Evening Shade: Season One review, Evening Shade: Season 1 DVD review
Burt Reynolds, Marilu Henner, Michael Jeter, Elizabeth Ashley, Ossie Davis, Charles Durning, Jacob Parker, Charlie Dell, Jay R. Ferguson, Hal Holbrook, Ann Wedgeworth, Burton Gilliam
Evening Shade: Season One

Reviewed by Will Harris



couple of months ago, we spoke of how, in the late 1980s, Burt Reynolds’s floundering film career found him more or less crawling back to television with his detective drama, “B.L. Stryker.” Not that there was anything wrong with the show, but given what a huge movie star Reynolds had been throughout the ‘70s and into the ‘80s, taking to the small screen was a move easily interpreted as the waving of a white flag, signaling his surrender as he officially retreated from the box office.

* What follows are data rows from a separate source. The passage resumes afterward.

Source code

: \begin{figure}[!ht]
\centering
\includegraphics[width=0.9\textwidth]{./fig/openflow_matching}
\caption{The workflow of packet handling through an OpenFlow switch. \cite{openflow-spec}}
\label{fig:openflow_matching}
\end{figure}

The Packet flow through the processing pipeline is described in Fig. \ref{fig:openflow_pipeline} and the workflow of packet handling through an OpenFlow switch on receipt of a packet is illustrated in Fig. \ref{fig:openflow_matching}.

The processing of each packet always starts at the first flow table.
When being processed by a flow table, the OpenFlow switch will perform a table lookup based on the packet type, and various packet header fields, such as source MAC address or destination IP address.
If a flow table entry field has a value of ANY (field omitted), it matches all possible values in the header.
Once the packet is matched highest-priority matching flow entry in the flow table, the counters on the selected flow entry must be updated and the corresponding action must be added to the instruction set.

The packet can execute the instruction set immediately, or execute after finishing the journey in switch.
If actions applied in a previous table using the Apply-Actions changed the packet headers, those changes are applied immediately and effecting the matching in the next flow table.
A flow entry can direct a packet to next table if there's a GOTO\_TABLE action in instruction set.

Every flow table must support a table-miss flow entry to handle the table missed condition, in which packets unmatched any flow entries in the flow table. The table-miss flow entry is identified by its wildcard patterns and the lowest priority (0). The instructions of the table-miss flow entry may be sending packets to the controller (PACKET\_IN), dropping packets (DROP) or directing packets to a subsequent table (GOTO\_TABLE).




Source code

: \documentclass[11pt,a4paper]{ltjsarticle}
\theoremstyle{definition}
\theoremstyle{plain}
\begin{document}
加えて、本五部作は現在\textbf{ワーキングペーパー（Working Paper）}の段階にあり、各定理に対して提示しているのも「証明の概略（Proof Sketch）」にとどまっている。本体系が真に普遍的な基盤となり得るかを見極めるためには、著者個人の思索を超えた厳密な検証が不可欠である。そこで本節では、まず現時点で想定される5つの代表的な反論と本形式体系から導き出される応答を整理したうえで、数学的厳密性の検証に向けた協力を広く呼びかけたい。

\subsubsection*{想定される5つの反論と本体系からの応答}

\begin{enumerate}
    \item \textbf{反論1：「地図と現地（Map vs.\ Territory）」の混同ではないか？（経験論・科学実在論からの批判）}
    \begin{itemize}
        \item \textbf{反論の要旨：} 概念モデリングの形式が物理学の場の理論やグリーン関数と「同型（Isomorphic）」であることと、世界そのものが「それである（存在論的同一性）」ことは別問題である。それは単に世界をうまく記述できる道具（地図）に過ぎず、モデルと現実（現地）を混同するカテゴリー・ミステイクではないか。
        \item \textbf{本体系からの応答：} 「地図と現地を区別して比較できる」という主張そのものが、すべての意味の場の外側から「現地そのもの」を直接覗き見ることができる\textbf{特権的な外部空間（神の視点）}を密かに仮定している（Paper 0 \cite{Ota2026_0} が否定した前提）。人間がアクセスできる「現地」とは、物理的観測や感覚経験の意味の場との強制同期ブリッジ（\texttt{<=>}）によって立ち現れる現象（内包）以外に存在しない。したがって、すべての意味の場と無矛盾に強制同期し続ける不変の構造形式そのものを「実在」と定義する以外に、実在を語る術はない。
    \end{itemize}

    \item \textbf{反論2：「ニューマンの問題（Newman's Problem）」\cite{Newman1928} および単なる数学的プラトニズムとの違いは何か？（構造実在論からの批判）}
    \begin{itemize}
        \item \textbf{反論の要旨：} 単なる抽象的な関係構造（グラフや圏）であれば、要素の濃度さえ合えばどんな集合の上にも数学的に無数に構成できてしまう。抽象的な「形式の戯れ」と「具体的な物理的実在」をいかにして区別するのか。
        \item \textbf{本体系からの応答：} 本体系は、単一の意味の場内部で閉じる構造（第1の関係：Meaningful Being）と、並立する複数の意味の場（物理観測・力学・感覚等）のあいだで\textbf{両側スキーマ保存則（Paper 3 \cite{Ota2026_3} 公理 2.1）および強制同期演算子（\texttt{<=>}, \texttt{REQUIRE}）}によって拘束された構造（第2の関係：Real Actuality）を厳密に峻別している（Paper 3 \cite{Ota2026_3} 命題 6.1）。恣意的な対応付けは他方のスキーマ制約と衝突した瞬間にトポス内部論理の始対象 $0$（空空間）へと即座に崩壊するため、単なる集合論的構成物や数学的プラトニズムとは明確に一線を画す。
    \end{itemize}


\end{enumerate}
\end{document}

Granted, he tried to make it as seamless a transition as possible, with the character of B.L. Stryker the same basic action hero he’d always played, but it wasn’t until after that series went off the air that Reynolds really found a TV outlet that did him justice.

In “Evening Shade,” Reynolds plays Wood Newton, a former Pittsburgh Steeler who returned to his hometown of Evening Shade, Arkansas, to serve as the football coach of his old high school. The team’s losing streak is so bad that it’s on the verge of getting its own “Sports Illustrated” story, and Wood is forever laughing off anyone’s suggestions that they’re going to fire him over something or other because, frankly, they should fire him with a record like that one! Still, he’s a local legend, and his mere presence at the games brings the crowds, so they’re clearly not going to let him go anytime soon. His wife, Ava (Marilu Henner), is a gorgeous redhead who married Wood when she was only 18, much to the disgruntlement of her father, Evan (Hal Holbrook). Despite Evan’s gruff exterior and caustic wit, it’s clear that he still has a modicum of respect for his son-in-law -- even if he never fails to remind him how Wood stole his little girl away from him far too early. Other family members in the cast are Ava’s loudmouth aunt, Frieda (Elizabeth Ashley), the three Newton kids (two boys and a girl), and, by season’s end, there’s even a fourth child, which makes for plenty of storylines during the course of these 24 episodes.

The reason “Evening Shade” works so well has less to do with Reynolds (although he offers his usual dependable performance) and more to do with the ensemble as a whole. When your supporting players include Henner, Holbrook, Charles Durning, Ossie Davis and Michael Jeter, you barely have to lift a finger to end up with a laugh-filled half-hour. Durning plays the town physician, Dr. Harlan Eldridge, and although he can use a Southern drawl to get big laughs out of the littlest joke, it’s the woman playing his wife, Merleen, who steals every scene she shares with him.

Ann Wedgeworth rose to prominence via a recurring role on “Three’s Company” back in the ‘70s, but as Merleen, she’s brilliantly flighty, offering a performance that appears to have been stolen wholesale by Brittany Murphy for her work as Luanne Platter on “King of the Hill.” Davis is basically just there to serve as straight man as he plays the owner of the local tavern, but Michael Jeter fills the slapstick quotient handily as Herman Stiles, Wood’s unlikely assistant football coach. There are also some great guest stars over the course of the season, including Sally Kirkland as a Hollywood diva who’s in town filming a movie, Charles Nelson Reilly as the film’s beleaguered director, Brian Keith as Herman’s father (no, seriously), and Kenny Rogers and Terry Bradshaw playing themselves.

Although folks like to dismiss Southern-set sitcoms as being silly and lowbrow, “Evening Shade” is a sweet, intelligent show that seems to have been forgotten by most viewers, which makes this DVD release the perfect time to instigate a reinvestigation. (Too bad no-one in the cast seems to have agreed with us.)

Special Features: Not a freaking one. Although CBS/Paramount is pretty hit-or-miss when it comes to the inclusion of bonus material (and that’s kind of an understatement), we’re leaning toward thinking this blame might fall on Mr. Reynolds’ shoulders, given that there also weren’t any special features on the “B.L. Stryker” set. Then again, Ms. Henner could’ve chimed in, and she didn’t. At the very least, you’d think there would’ve been some sort of tribute to Jeter and Davis, who have since passed away.